■ Assignment ■
Please find every line in the entries below that contains the string "venv", and copy it.

■ Records for the task ■
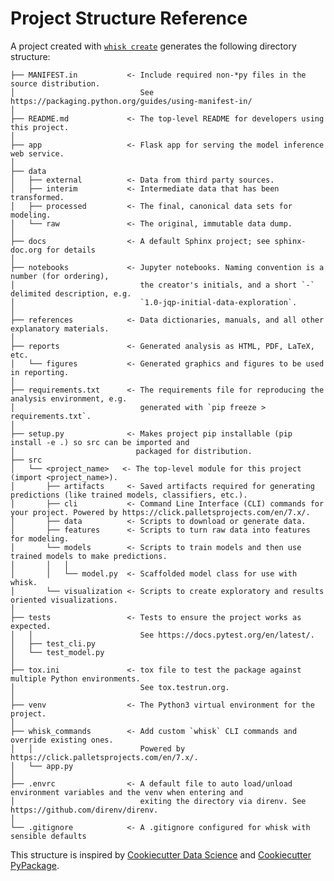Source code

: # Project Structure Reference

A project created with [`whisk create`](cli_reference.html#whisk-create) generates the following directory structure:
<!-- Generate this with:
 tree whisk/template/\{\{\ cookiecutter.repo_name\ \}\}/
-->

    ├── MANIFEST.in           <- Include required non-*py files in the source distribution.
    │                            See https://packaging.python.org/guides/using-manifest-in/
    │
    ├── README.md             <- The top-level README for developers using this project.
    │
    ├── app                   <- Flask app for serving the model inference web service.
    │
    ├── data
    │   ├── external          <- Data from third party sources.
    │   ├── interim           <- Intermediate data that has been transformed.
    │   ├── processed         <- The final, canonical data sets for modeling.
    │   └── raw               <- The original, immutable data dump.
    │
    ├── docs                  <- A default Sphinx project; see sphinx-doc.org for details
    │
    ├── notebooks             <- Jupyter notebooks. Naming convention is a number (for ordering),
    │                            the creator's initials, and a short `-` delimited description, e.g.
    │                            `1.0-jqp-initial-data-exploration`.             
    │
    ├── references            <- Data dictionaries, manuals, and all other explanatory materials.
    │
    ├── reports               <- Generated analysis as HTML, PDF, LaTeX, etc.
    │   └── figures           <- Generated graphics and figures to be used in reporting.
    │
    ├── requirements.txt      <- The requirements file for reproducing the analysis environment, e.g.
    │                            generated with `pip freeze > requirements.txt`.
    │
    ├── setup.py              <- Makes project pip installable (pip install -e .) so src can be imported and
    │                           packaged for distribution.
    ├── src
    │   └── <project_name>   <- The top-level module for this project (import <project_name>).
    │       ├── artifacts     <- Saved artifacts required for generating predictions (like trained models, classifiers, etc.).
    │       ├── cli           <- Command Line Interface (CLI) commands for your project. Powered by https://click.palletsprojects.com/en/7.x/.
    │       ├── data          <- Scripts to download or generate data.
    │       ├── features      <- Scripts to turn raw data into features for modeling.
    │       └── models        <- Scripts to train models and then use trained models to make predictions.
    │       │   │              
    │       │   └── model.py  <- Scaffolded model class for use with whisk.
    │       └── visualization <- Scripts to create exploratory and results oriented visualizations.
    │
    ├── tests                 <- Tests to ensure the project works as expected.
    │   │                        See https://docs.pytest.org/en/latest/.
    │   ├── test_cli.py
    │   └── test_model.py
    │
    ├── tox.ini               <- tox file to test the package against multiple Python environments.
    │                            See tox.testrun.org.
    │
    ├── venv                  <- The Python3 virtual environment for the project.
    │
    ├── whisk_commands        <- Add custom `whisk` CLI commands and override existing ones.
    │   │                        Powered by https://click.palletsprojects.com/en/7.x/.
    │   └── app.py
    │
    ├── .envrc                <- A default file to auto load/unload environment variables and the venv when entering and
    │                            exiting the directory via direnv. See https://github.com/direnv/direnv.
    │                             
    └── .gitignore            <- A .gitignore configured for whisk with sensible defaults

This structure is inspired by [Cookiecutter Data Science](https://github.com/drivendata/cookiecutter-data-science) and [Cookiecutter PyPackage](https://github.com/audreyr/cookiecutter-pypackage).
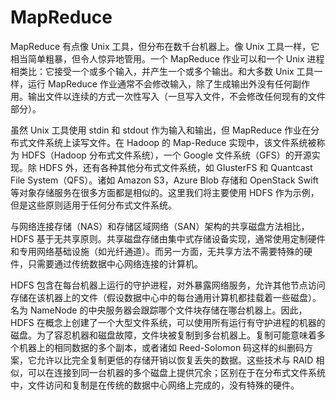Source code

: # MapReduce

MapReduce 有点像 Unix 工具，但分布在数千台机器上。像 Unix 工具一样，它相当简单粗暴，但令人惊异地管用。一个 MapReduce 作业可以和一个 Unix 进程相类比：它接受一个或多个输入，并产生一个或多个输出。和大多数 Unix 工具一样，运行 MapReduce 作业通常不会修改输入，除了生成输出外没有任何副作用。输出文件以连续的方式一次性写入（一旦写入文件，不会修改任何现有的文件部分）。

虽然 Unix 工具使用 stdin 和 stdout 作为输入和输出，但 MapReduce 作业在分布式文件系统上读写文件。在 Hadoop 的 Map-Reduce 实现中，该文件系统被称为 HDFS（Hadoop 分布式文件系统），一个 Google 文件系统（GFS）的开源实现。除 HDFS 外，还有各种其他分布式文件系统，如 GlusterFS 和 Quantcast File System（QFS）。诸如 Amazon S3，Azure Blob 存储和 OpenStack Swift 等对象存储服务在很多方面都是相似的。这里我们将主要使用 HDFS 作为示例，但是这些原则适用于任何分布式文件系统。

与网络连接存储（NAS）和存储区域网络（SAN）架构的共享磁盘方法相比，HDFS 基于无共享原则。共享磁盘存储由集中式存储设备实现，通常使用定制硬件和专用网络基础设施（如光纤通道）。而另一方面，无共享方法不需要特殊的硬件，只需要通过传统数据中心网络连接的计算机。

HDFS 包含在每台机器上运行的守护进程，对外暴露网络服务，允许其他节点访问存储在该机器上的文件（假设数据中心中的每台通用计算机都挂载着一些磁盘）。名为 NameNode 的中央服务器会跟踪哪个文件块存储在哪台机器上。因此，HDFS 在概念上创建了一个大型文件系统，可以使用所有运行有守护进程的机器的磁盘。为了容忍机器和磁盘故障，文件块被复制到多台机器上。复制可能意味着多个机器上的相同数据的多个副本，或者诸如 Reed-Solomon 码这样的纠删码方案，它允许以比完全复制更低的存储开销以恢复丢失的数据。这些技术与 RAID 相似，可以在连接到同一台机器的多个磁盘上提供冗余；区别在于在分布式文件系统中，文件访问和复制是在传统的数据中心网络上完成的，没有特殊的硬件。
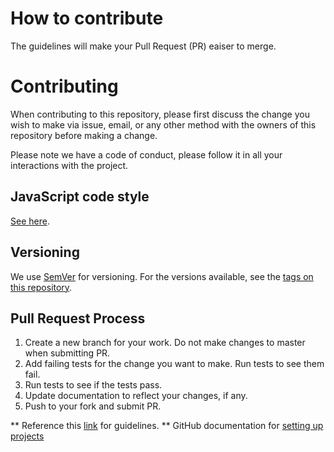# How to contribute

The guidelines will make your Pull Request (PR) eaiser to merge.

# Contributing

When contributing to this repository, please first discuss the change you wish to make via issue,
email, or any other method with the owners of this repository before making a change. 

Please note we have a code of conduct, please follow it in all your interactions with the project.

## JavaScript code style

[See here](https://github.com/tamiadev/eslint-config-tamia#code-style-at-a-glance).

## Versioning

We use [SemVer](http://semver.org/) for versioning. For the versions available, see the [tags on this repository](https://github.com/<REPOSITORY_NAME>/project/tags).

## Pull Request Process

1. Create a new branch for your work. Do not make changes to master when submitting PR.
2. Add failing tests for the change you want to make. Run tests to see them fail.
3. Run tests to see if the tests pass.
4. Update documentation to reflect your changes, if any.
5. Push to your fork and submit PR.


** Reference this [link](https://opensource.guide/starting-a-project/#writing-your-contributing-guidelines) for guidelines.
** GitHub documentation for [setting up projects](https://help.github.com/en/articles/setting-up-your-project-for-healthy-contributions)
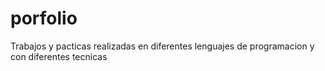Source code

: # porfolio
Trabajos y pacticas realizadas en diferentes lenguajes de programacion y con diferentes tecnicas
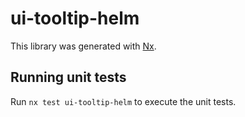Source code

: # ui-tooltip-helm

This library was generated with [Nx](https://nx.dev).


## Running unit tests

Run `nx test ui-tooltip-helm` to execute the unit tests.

■ Output ■
    ├── venv                  <- The Python3 virtual environment for the project.
    ├── .envrc                <- A default file to auto load/unload environment variables and the venv when entering and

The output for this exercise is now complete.